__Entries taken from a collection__
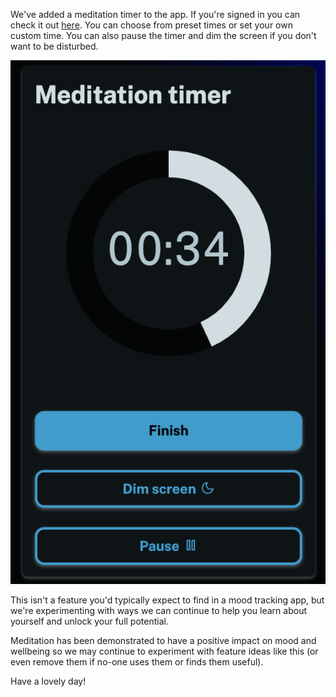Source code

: We've added a meditation timer to the app. If you're signed in you can check it out [here](/meditation). You can choose from preset times or set your own custom time. You can also pause the timer and dim the screen if you don't want to be disturbed.

![Screenshot demonstrating the new meditation timer](screenshot.png "Screenshot demonstrating the new meditation timer")

This isn't a feature you'd typically expect to find in a mood tracking app, but we're experimenting with ways we can continue to help you learn about yourself and unlock your full potential.

Meditation has been demonstrated to have a positive impact on mood and wellbeing so we may continue to experiment with feature ideas like this (or even remove them if no-one uses them or finds them useful).

Have a lovely day!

__TASK OBJECTIVE__
Leaving the pictures out, transcribe the entries above exactly as written.

__TASK SOLUTION__
Source code

: We've added a meditation timer to the app. If you're signed in you can check it out [here](/meditation). You can choose from preset times or set your own custom time. You can also pause the timer and dim the screen if you don't want to be disturbed.

![Screenshot demonstrating the new meditation timer](screenshot.png "Screenshot demonstrating the new meditation timer")

This isn't a feature you'd typically expect to find in a mood tracking app, but we're experimenting with ways we can continue to help you learn about yourself and unlock your full potential.

Meditation has been demonstrated to have a positive impact on mood and wellbeing so we may continue to experiment with feature ideas like this (or even remove them if no-one uses them or finds them useful).

Have a lovely day!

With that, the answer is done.